Ingredients:

  • 1 tbsp Unsalted butter, softened
  • 2 tbsp Granulated sugar, for coating
  • 1/2 cup Very ripe banana, mashed/pureed
  • 3 oz Bittersweet chocolate (60% cacao), finely chopped
  • 2 Large egg yolks, room temperature
  • 1/2 tsp Pure vanilla extract
  • 1/4 tsp Espresso powder
  • 1 pinch Fine sea salt
  • 3 Large egg whites, room temperature
  • 1/4 tsp Cream of tartar
  • 3 tbsp Granulated sugar

Instructions:

  1. Preheat your oven to 375°F (190°C). Use a pastry brush to apply softened butter to the inside of 4 (6-ounce) ramekins using vertical strokes. Add sugar to the ramekin, swirl to coat every inch, and tap out the excess.

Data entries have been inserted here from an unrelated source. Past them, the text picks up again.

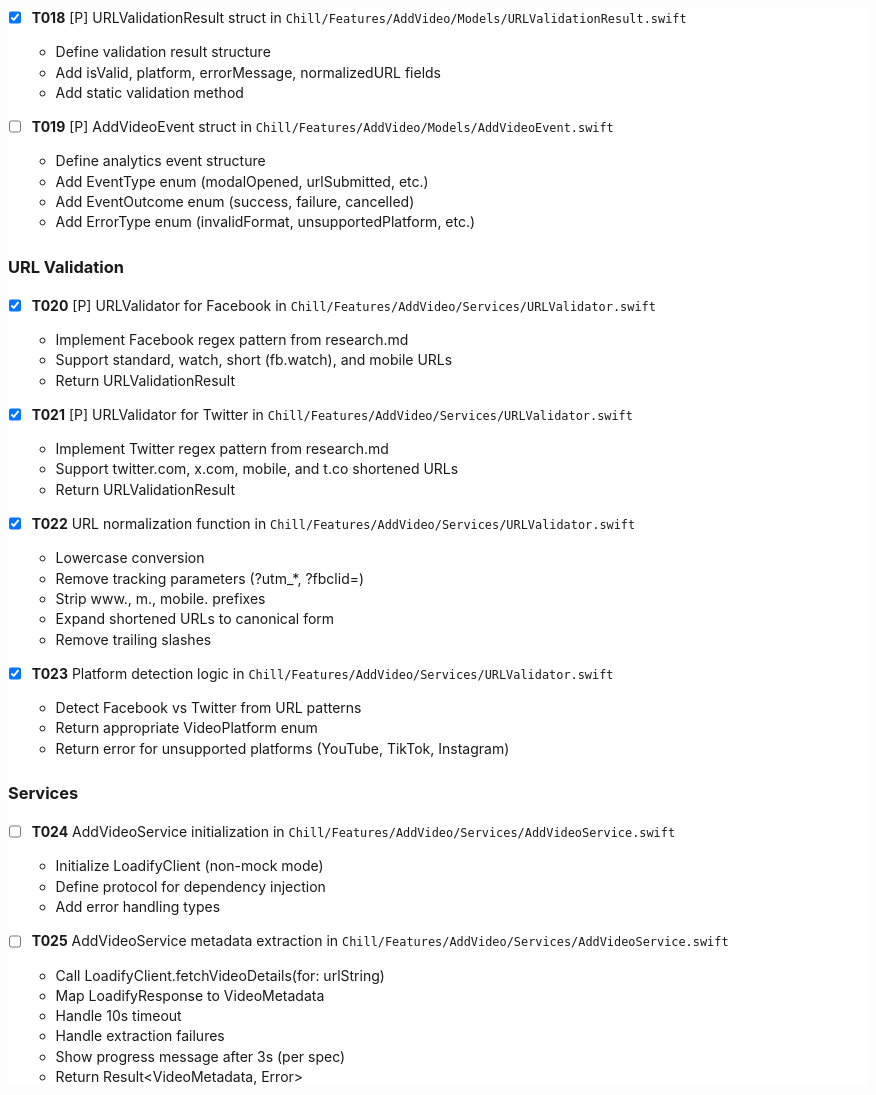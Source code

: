 - [x] **T018** [P] URLValidationResult struct in `Chill/Features/AddVideo/Models/URLValidationResult.swift`
  - Define validation result structure
  - Add isValid, platform, errorMessage, normalizedURL fields
  - Add static validation method

- [ ] **T019** [P] AddVideoEvent struct in `Chill/Features/AddVideo/Models/AddVideoEvent.swift`
  - Define analytics event structure
  - Add EventType enum (modalOpened, urlSubmitted, etc.)
  - Add EventOutcome enum (success, failure, cancelled)
  - Add ErrorType enum (invalidFormat, unsupportedPlatform, etc.)

### URL Validation

- [x] **T020** [P] URLValidator for Facebook in `Chill/Features/AddVideo/Services/URLValidator.swift`
  - Implement Facebook regex pattern from research.md
  - Support standard, watch, short (fb.watch), and mobile URLs
  - Return URLValidationResult

- [x] **T021** [P] URLValidator for Twitter in `Chill/Features/AddVideo/Services/URLValidator.swift`
  - Implement Twitter regex pattern from research.md
  - Support twitter.com, x.com, mobile, and t.co shortened URLs
  - Return URLValidationResult

- [x] **T022** URL normalization function in `Chill/Features/AddVideo/Services/URLValidator.swift`
  - Lowercase conversion
  - Remove tracking parameters (?utm_*, ?fbclid=)
  - Strip www., m., mobile. prefixes
  - Expand shortened URLs to canonical form
  - Remove trailing slashes

- [x] **T023** Platform detection logic in `Chill/Features/AddVideo/Services/URLValidator.swift`
  - Detect Facebook vs Twitter from URL patterns
  - Return appropriate VideoPlatform enum
  - Return error for unsupported platforms (YouTube, TikTok, Instagram)

### Services

- [ ] **T024** AddVideoService initialization in `Chill/Features/AddVideo/Services/AddVideoService.swift`
  - Initialize LoadifyClient (non-mock mode)
  - Define protocol for dependency injection
  - Add error handling types

- [ ] **T025** AddVideoService metadata extraction in `Chill/Features/AddVideo/Services/AddVideoService.swift`
  - Call LoadifyClient.fetchVideoDetails(for: urlString)
  - Map LoadifyResponse to VideoMetadata
  - Handle 10s timeout
  - Handle extraction failures
  - Show progress message after 3s (per spec)
  - Return Result<VideoMetadata, Error>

  2. Using a double boiler or a microwave in 20-second bursts, melt the chopped bittersweet chocolate until smooth. Stir in the mashed banana puree, egg yolks, vanilla, espresso powder, and salt until the mixture is glossy and thick.
  3. In a clean, grease-free bowl, beat the egg whites and cream of tartar on medium speed until soft peaks form. Gradually add the 3 tablespoons of sugar while increasing speed until stiff, glossy peaks form.

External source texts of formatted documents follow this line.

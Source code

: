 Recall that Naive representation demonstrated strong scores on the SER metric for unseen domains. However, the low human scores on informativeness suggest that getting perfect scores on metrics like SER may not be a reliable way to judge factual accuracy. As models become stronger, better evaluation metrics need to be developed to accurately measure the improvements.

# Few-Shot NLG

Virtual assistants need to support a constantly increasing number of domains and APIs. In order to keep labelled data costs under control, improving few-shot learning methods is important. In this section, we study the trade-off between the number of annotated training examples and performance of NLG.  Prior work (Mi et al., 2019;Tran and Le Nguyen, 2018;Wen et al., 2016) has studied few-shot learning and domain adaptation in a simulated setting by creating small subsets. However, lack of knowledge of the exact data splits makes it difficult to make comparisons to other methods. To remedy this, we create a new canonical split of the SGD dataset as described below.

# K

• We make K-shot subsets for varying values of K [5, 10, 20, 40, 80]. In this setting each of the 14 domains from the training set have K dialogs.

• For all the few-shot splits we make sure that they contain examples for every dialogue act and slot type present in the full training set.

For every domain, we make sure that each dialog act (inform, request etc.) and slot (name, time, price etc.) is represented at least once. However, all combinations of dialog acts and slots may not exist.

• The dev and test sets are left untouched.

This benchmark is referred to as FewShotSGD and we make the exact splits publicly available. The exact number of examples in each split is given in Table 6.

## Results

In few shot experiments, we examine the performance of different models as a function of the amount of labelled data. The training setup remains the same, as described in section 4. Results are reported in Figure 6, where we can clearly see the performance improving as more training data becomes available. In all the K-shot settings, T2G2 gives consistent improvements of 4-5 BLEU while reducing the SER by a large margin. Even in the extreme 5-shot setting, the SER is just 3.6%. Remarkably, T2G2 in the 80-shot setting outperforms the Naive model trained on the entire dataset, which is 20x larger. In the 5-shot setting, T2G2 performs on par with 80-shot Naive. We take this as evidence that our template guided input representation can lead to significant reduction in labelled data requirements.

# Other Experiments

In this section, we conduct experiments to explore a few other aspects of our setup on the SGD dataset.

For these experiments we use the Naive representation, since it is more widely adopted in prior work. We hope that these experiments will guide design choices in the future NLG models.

  4. Gently fold one-third of the egg whites into the chocolate-banana base to lighten the mixture. Carefully fold in the remaining egg whites in two batches using a silicone spatula, being careful not to deflate the air bubbles.
  5. Divide the batter evenly among the prepared ramekins. Run your thumb around the inside rim of each dish to create a 'channel' (this helps the souffle rise straight up). Bake for 12–15 minutes until risen and the centers are slightly wobbly. Serve immediately.